━━━━━ DATA SHOWN ━━━━━

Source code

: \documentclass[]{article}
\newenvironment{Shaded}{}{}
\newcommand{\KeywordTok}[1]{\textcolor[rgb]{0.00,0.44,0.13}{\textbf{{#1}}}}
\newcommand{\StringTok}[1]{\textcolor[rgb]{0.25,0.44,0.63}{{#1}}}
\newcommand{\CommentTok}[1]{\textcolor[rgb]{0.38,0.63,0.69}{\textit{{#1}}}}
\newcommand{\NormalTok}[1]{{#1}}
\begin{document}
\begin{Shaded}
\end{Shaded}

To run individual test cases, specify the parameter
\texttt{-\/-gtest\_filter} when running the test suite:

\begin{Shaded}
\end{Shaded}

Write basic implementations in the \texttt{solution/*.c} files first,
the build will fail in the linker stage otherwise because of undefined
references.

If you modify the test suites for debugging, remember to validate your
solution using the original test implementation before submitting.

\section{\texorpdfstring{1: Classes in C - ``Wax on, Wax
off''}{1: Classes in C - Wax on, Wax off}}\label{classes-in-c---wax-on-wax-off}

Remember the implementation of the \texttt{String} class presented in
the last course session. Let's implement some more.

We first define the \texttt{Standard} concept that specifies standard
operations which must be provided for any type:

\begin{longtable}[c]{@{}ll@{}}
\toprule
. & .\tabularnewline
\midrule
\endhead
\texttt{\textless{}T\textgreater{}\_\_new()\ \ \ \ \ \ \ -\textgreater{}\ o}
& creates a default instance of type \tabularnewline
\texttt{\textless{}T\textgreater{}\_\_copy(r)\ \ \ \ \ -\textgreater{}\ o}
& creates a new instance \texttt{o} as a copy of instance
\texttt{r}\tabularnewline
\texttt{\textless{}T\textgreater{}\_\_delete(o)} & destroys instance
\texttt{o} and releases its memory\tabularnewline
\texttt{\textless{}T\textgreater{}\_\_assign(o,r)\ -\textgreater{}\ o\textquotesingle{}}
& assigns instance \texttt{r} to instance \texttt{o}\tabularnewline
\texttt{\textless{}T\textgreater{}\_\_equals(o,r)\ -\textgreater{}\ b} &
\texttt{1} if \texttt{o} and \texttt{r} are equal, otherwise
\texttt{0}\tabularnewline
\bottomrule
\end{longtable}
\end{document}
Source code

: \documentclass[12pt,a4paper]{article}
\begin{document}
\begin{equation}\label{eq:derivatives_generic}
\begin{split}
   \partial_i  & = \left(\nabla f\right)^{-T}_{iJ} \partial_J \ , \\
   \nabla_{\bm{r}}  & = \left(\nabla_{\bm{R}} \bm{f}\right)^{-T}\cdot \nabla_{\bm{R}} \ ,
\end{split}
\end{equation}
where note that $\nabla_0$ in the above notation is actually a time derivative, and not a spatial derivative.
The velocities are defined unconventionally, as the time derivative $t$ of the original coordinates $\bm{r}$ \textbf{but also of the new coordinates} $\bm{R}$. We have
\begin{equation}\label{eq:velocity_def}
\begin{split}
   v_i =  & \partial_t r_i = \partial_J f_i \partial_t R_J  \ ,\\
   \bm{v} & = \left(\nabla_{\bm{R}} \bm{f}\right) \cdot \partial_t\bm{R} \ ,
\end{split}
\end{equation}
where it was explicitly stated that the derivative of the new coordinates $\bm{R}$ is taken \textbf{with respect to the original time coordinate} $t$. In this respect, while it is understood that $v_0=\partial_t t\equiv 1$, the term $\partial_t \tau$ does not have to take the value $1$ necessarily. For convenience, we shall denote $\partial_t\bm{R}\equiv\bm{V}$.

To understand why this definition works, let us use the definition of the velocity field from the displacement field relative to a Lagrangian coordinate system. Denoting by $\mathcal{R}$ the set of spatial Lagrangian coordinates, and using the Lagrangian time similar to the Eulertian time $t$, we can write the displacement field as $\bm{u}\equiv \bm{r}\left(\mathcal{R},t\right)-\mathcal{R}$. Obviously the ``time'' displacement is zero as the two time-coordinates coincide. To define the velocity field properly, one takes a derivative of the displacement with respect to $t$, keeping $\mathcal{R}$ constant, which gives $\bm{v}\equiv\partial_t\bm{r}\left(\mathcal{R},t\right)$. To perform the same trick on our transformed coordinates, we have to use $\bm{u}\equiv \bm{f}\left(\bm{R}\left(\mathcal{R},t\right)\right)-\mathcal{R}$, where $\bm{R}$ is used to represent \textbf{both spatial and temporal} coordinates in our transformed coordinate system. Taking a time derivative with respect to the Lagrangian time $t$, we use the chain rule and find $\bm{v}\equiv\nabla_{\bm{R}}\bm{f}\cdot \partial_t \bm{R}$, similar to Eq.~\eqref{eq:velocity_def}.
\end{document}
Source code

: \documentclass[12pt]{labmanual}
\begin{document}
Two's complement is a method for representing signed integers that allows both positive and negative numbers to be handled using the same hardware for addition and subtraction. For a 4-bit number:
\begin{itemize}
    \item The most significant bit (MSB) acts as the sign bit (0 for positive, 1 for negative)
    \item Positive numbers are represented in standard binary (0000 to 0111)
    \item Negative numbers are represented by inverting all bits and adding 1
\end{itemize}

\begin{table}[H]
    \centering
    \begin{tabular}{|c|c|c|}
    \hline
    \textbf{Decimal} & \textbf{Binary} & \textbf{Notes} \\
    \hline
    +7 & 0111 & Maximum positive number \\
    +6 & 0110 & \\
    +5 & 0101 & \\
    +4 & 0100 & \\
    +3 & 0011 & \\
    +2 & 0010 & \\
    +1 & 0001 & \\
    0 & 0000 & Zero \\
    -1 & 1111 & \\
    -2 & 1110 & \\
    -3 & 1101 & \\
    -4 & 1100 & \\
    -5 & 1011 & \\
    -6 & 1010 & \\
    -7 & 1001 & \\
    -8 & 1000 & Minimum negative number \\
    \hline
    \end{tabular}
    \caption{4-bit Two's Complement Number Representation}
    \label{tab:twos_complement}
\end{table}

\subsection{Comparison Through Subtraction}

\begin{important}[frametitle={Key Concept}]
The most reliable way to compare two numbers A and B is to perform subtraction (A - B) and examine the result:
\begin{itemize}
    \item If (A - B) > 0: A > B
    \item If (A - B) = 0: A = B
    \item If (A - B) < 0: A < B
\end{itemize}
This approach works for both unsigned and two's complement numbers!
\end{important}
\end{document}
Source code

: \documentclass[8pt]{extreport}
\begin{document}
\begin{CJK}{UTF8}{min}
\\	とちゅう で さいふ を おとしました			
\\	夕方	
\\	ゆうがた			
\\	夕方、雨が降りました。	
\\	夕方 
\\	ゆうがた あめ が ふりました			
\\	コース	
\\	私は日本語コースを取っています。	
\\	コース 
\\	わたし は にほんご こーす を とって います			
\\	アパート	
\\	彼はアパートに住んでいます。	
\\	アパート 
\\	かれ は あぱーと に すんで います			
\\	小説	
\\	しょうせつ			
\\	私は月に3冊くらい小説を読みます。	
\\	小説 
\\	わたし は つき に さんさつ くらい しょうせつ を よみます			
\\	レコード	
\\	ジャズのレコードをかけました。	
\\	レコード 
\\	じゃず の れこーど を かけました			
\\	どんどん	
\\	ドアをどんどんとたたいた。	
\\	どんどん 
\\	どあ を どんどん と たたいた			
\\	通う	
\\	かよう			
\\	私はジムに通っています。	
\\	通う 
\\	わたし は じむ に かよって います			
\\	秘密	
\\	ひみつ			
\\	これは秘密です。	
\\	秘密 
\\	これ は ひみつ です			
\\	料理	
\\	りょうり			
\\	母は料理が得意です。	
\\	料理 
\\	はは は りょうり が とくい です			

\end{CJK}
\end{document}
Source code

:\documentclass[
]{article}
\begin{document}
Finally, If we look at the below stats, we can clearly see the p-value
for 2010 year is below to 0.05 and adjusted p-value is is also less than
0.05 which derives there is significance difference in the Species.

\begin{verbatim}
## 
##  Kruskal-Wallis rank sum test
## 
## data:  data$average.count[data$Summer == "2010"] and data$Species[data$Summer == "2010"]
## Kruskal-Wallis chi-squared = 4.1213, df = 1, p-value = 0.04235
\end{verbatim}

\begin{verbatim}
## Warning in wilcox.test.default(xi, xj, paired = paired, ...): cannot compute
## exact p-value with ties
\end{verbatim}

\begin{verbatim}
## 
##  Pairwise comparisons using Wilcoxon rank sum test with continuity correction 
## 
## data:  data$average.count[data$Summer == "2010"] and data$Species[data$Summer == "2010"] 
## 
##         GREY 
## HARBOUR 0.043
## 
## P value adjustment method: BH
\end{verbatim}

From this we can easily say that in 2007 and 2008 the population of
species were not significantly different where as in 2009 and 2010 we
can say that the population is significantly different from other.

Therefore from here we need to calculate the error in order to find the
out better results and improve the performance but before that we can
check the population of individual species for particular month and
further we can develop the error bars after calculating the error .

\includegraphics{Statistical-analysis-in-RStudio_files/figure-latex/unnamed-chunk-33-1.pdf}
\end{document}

━━━━━

TASK GOAL: How many of the lines above include the string "before"? Only the number should be written.

RESPONSE TO THE TASK: 2